:: EXERCISE OBJECTIVE ::
Only lines containing the word "Washington" belong in the answer; copy each one from the records.

:: RECORDS FOR THIS EXERCISE ::
= Beginning of Section =

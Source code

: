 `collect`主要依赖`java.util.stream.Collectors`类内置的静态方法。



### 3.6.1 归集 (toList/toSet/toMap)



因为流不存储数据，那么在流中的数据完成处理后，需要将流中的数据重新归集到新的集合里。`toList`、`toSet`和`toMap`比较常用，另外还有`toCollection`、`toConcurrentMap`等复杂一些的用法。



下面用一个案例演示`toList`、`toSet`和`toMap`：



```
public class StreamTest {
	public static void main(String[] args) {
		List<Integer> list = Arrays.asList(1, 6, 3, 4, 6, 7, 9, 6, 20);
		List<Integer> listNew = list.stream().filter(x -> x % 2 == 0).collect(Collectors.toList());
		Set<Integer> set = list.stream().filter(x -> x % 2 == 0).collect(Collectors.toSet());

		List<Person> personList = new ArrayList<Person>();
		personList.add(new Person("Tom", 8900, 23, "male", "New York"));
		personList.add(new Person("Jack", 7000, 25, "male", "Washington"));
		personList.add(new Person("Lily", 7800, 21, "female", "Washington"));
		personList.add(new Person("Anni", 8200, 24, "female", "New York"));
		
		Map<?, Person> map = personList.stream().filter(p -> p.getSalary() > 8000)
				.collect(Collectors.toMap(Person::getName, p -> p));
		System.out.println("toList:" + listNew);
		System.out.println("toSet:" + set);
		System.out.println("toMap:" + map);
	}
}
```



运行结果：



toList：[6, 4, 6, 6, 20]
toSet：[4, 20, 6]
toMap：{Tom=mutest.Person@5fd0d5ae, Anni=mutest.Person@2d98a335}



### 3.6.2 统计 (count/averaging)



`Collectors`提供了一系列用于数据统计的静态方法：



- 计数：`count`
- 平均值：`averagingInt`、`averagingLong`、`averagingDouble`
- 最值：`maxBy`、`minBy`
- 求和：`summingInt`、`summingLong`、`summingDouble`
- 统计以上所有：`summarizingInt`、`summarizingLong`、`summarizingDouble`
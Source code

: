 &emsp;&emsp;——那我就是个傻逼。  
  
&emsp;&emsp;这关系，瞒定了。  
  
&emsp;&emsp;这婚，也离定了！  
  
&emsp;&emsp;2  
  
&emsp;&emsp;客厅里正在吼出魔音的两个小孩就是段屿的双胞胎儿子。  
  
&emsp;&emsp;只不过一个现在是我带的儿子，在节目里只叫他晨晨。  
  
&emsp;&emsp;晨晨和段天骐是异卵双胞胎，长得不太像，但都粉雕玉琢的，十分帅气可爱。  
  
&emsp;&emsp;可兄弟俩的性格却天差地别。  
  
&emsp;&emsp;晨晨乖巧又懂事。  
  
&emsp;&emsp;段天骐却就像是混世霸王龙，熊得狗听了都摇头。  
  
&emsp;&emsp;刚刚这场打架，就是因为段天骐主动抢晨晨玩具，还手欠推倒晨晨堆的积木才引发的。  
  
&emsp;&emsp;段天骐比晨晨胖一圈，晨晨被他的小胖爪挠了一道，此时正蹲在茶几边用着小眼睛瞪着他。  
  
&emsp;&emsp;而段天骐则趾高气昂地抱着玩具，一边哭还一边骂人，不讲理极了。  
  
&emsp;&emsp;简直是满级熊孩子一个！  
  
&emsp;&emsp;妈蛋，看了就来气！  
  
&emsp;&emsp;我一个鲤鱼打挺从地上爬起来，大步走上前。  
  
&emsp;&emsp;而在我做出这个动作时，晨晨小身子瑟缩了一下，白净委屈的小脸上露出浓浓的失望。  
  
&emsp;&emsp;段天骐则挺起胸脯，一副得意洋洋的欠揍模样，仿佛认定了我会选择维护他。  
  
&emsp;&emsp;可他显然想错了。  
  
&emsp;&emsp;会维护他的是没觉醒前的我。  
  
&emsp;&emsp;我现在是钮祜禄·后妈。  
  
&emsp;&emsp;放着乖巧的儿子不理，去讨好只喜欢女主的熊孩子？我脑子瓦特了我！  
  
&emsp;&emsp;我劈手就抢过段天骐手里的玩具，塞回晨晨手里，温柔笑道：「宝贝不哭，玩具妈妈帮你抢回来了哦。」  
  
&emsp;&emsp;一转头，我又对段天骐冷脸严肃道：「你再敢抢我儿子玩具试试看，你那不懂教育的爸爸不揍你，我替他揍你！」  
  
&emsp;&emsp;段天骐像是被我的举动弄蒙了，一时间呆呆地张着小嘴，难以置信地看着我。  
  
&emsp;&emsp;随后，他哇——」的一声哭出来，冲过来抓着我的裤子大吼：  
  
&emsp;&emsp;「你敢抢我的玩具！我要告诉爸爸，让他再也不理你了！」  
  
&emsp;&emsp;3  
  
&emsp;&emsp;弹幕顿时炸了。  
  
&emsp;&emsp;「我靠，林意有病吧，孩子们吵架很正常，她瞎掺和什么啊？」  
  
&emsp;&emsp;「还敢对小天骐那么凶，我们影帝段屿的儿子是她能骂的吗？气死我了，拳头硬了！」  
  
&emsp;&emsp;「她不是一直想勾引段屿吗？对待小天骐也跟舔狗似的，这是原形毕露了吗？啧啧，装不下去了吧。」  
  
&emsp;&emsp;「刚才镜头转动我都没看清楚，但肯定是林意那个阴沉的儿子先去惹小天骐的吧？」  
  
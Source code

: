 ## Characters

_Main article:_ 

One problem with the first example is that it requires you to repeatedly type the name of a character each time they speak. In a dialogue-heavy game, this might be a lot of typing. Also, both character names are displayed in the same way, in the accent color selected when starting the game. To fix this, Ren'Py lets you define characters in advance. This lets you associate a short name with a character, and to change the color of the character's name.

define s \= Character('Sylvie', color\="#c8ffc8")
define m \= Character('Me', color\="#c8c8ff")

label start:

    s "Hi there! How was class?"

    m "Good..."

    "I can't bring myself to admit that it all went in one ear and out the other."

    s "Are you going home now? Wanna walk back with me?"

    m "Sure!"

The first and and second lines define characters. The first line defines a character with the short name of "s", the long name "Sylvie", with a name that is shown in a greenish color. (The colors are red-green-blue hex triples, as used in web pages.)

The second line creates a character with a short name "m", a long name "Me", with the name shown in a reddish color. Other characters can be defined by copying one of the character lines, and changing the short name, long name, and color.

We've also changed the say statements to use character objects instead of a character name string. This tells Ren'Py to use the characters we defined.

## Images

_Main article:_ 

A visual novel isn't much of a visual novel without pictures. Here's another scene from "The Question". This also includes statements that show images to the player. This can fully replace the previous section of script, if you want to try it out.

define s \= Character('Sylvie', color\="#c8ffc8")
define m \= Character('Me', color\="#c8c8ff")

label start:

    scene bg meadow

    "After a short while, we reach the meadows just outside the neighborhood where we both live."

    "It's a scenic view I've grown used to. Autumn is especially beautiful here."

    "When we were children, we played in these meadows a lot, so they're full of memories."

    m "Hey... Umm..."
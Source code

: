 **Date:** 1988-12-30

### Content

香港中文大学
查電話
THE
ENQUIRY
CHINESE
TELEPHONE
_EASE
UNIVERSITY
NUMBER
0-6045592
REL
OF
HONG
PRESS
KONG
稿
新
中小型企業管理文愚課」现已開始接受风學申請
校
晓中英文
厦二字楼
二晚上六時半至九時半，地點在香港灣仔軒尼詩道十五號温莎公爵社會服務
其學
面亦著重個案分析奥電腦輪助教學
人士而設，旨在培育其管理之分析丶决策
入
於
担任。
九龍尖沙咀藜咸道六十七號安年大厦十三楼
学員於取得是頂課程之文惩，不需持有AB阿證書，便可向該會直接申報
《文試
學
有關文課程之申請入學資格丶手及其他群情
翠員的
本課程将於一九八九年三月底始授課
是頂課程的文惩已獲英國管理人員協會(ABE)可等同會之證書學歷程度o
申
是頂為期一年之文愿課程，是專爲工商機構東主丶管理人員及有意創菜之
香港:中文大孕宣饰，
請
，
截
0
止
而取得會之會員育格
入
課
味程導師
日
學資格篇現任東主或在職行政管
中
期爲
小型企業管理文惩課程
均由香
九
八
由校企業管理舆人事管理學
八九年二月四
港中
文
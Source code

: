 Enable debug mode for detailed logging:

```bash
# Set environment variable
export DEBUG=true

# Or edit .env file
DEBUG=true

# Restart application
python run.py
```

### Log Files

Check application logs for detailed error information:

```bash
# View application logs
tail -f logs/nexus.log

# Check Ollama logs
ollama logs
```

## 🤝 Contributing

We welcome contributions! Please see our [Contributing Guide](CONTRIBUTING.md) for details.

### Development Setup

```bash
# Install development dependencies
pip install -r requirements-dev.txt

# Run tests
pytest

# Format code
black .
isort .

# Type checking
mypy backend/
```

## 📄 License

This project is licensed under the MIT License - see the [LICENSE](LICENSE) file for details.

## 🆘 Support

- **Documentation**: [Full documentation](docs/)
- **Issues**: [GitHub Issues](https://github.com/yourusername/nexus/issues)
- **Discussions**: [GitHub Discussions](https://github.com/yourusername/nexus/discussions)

= End of Section =

:: TASK ANSWER ::
		personList.add(new Person("Jack", 7000, 25, "male", "Washington"));
		personList.add(new Person("Lily", 7800, 21, "female", "Washington"));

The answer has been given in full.